First step was to go to a flea market to find a piece of old, chippy china. Did I content myself with just one piece? Wellll, I think we all know the answer to that one - I came home with about six different pieces - and other assorted odds and ends, of course. Most notably a bag of nine assorted old millinery birds. Very cool, too, I might add! Next was a visit to JoAnn Fabrics to buy some velveteen to use for the pincushion part. Nothing else would do except the velveteen as far as I was concerned! I was a wee bit embarrassed to make the lady cut only a quarter yard each from the four rolls I chose, but she was really very nice about it. And of course I had to tell her what I was doing with it because I was so excited about my project! After that, I had only one more excursion to complete my list of supplies necessary for this fabulous undertaking; a trip to the dollar store to buy turkey skewers to use to create faux hatpins. Unfortunately, the Dollar Store skewers were junk and so that necessitated a trip to Hobby Lobby to look for the "real" stickpin blanks to make your own, but they did not have any of those. I ended up using "good" skewers Deb and Jack already had at the Shack.
This one was sent to my swap partner.



ANYWAY! By this time it was around seven P.M., but who's counting? When we got back to the Shack, it was time to have a little nosh . . . Okay, Okay already! I worked the rest of the evening and ended up with these three fabulous (IMO) creations. The birds on the last one is a new bird purchased at JoAnn's for an altered bird swap I was in a few weeks ago and which did not get used for that swap. So it's not one of the vintage ones like the one pictured decorating its nest above. My friend in FL will be mad she didn't get a bird on hers, but I will deliver her a bird in person in a few weeks, hehehehehe! The bottom one is mine! All mine!!! And on it I used some reallllllly nice old antique buttons and some antique jet trim (because it's mine - all mine!). I really like the old cup and saucer because it's so chippy and especially because of the sentiment, "Remember Me" on it. I can see that being passed on to my granddaughter and her saying, "This belonged to my grandma and she used it every day." Or something to that effect! More likely, "Can you believe the shit my grandma used to have setting around?" Whatever!!! I like it and that's what counts!

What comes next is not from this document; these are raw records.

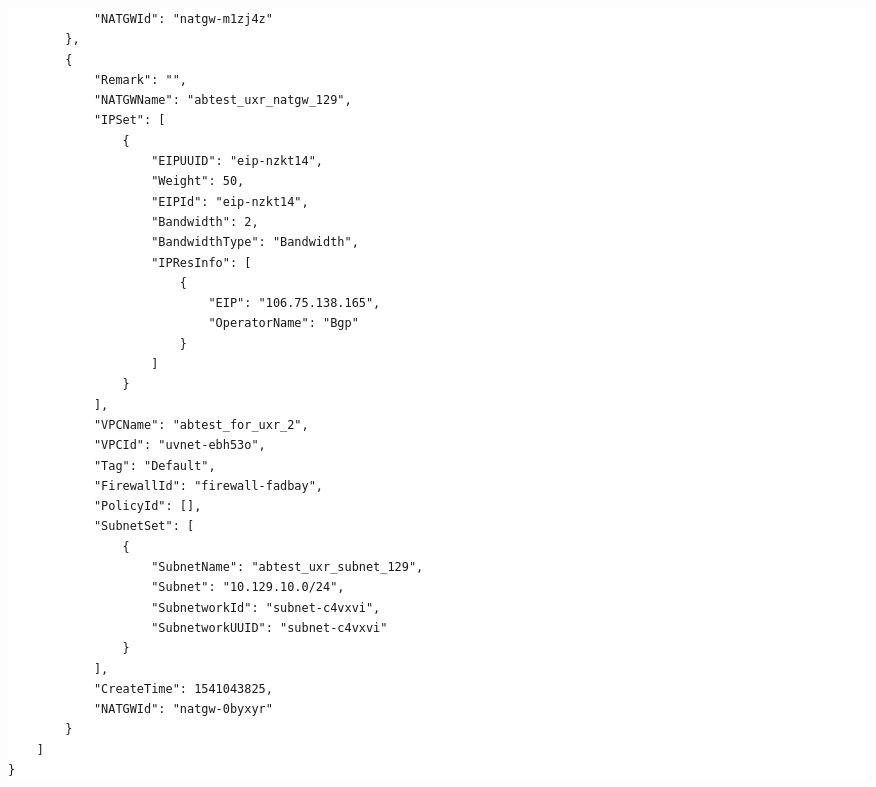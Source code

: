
 ```
            "NATGWId": "natgw-m1zj4z"
        }, 
        {
            "Remark": "", 
            "NATGWName": "abtest_uxr_natgw_129", 
            "IPSet": [
                {
                    "EIPUUID": "eip-nzkt14", 
                    "Weight": 50, 
                    "EIPId": "eip-nzkt14", 
                    "Bandwidth": 2, 
                    "BandwidthType": "Bandwidth", 
                    "IPResInfo": [
                        {
                            "EIP": "106.75.138.165", 
                            "OperatorName": "Bgp"
                        }
                    ]
                }
            ], 
            "VPCName": "abtest_for_uxr_2", 
            "VPCId": "uvnet-ebh53o", 
            "Tag": "Default", 
            "FirewallId": "firewall-fadbay", 
            "PolicyId": [], 
            "SubnetSet": [
                {
                    "SubnetName": "abtest_uxr_subnet_129", 
                    "Subnet": "10.129.10.0/24", 
                    "SubnetworkId": "subnet-c4vxvi", 
                    "SubnetworkUUID": "subnet-c4vxvi"
                }
            ], 
            "CreateTime": 1541043825, 
            "NATGWId": "natgw-0byxyr"
        }
    ]
}
```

So this is what NEW FUN I've been having. What have YOU been doing?

Tuesday, May 11, 2010

What's New With You?

Hmmmn - many things are new around here. New plants growing, new babies, too. Birds laying, hatching, fledging - birds humming at the feeders! Squash growing, weeds growing, grass growing - hope to get my 'maters in soon!

Whew!

What else? Not much! Getting ready for the school year to wind down - doing ordering for supplies and new manipulatives.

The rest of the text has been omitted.